Your response should contain only the lines running from the top of the data below through the line with "裴冕，字章甫，河中河東人，本", both included. Pictures must be omitted.

>>>

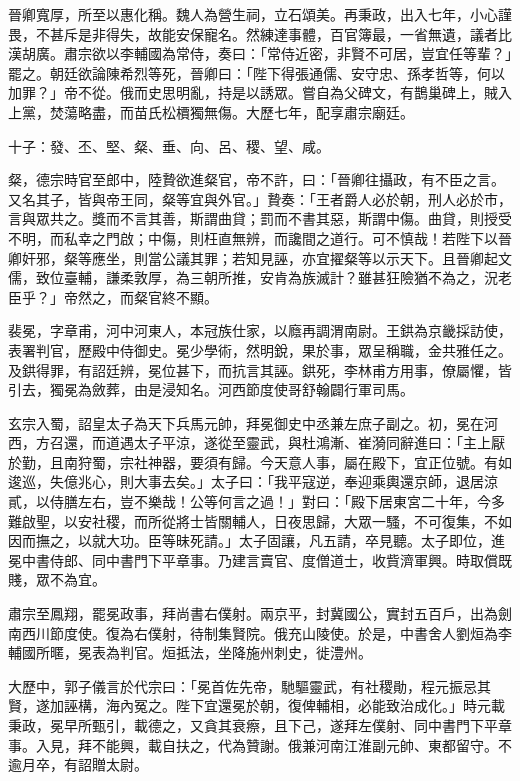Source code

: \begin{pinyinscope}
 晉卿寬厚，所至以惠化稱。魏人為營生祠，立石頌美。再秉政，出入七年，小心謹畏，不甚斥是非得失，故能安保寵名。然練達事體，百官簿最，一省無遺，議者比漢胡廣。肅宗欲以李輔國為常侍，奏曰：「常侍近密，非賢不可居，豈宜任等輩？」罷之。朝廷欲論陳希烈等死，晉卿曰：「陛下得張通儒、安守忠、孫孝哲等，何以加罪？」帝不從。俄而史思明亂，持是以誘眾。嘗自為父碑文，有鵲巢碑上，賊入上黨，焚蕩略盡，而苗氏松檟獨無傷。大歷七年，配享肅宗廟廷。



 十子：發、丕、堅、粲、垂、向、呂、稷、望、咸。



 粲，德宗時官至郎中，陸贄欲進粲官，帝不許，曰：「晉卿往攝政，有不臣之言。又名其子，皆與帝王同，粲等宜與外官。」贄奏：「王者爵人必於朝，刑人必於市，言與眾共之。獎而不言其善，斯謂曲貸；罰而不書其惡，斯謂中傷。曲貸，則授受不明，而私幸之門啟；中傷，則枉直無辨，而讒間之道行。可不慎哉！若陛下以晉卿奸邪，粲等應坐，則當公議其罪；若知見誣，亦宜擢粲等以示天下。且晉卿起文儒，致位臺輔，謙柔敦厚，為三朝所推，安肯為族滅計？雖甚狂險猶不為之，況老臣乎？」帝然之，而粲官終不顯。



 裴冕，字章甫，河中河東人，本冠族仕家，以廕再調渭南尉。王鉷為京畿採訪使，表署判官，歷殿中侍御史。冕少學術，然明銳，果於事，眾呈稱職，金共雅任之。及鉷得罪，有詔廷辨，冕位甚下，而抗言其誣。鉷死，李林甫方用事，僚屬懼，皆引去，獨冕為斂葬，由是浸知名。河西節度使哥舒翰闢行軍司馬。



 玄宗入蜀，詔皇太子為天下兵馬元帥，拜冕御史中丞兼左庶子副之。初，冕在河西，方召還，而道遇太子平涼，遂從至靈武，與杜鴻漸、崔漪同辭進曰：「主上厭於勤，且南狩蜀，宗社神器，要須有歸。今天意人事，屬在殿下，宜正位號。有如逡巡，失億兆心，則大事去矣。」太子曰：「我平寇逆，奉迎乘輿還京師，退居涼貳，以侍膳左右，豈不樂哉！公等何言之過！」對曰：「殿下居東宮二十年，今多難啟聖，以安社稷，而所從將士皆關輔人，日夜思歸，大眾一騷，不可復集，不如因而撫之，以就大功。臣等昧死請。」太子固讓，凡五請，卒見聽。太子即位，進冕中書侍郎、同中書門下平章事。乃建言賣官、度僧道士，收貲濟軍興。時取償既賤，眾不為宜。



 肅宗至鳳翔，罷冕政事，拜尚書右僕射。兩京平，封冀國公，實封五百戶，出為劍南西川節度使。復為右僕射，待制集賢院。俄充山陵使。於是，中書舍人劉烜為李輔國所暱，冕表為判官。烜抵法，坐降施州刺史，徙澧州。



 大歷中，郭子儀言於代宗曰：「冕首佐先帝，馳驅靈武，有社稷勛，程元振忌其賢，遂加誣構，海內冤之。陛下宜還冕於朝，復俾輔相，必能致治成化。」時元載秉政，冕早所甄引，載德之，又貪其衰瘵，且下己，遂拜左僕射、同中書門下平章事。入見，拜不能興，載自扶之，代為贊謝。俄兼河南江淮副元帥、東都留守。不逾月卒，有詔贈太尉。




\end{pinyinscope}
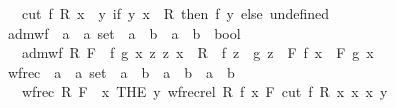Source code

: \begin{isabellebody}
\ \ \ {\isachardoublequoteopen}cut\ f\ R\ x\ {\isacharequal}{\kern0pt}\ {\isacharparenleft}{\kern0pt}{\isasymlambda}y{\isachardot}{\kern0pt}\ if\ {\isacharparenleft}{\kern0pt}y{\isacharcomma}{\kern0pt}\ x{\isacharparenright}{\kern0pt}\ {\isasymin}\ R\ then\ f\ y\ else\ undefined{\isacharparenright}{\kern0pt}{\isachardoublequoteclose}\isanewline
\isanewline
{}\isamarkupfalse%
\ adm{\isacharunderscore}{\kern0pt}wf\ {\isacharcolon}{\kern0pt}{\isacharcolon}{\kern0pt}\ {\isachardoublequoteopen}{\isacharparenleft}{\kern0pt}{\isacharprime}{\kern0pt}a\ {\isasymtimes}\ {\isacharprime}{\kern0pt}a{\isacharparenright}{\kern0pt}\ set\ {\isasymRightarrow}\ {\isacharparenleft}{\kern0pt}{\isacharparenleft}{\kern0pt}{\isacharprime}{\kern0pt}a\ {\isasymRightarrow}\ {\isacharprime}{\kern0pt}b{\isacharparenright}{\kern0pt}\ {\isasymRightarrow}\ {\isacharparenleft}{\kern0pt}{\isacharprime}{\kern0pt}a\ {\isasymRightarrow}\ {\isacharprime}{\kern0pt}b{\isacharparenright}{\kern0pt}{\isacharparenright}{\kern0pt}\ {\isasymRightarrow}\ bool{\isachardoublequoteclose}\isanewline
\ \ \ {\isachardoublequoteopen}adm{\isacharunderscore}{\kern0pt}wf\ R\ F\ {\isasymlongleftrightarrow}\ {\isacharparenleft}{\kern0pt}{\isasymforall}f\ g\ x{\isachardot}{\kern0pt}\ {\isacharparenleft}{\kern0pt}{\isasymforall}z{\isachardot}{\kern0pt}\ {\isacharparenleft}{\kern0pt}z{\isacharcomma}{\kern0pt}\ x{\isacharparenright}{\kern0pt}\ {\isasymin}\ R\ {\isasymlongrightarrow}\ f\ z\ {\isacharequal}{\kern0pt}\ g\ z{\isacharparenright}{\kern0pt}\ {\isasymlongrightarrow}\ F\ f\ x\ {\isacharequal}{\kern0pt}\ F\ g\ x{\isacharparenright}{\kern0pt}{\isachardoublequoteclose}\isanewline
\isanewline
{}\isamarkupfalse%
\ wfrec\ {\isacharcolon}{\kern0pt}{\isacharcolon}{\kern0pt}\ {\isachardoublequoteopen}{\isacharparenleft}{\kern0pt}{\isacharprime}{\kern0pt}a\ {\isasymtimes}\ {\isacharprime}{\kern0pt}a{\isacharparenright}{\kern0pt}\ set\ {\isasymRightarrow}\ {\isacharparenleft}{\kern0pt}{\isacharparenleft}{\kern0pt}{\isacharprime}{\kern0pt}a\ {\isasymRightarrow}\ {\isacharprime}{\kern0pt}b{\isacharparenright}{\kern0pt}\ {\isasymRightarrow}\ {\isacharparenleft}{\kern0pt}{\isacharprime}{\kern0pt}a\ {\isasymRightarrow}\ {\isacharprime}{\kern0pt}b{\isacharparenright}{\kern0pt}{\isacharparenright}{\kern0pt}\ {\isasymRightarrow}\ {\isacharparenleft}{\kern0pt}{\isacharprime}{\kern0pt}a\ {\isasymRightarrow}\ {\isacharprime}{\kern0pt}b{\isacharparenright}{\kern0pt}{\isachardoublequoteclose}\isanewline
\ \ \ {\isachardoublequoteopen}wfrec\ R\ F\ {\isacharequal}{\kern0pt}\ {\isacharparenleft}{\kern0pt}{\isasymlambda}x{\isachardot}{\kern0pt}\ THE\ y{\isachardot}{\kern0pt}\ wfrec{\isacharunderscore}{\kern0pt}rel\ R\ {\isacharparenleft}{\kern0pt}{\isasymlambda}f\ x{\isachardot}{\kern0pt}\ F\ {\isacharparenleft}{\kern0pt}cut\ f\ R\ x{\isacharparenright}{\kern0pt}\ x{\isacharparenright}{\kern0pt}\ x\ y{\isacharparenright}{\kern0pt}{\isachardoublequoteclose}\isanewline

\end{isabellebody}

<<<

Solved problem:
Source code

: \begin{pinyinscope}
 晉卿寬厚，所至以惠化稱。魏人為營生祠，立石頌美。再秉政，出入七年，小心謹畏，不甚斥是非得失，故能安保寵名。然練達事體，百官簿最，一省無遺，議者比漢胡廣。肅宗欲以李輔國為常侍，奏曰：「常侍近密，非賢不可居，豈宜任等輩？」罷之。朝廷欲論陳希烈等死，晉卿曰：「陛下得張通儒、安守忠、孫孝哲等，何以加罪？」帝不從。俄而史思明亂，持是以誘眾。嘗自為父碑文，有鵲巢碑上，賊入上黨，焚蕩略盡，而苗氏松檟獨無傷。大歷七年，配享肅宗廟廷。



 十子：發、丕、堅、粲、垂、向、呂、稷、望、咸。



 粲，德宗時官至郎中，陸贄欲進粲官，帝不許，曰：「晉卿往攝政，有不臣之言。又名其子，皆與帝王同，粲等宜與外官。」贄奏：「王者爵人必於朝，刑人必於市，言與眾共之。獎而不言其善，斯謂曲貸；罰而不書其惡，斯謂中傷。曲貸，則授受不明，而私幸之門啟；中傷，則枉直無辨，而讒間之道行。可不慎哉！若陛下以晉卿奸邪，粲等應坐，則當公議其罪；若知見誣，亦宜擢粲等以示天下。且晉卿起文儒，致位臺輔，謙柔敦厚，為三朝所推，安肯為族滅計？雖甚狂險猶不為之，況老臣乎？」帝然之，而粲官終不顯。



 裴冕，字章甫，河中河東人，本冠族仕家，以廕再調渭南尉。王鉷為京畿採訪使，表署判官，歷殿中侍御史。冕少學術，然明銳，果於事，眾呈稱職，金共雅任之。及鉷得罪，有詔廷辨，冕位甚下，而抗言其誣。鉷死，李林甫方用事，僚屬懼，皆引去，獨冕為斂葬，由是浸知名。河西節度使哥舒翰闢行軍司馬。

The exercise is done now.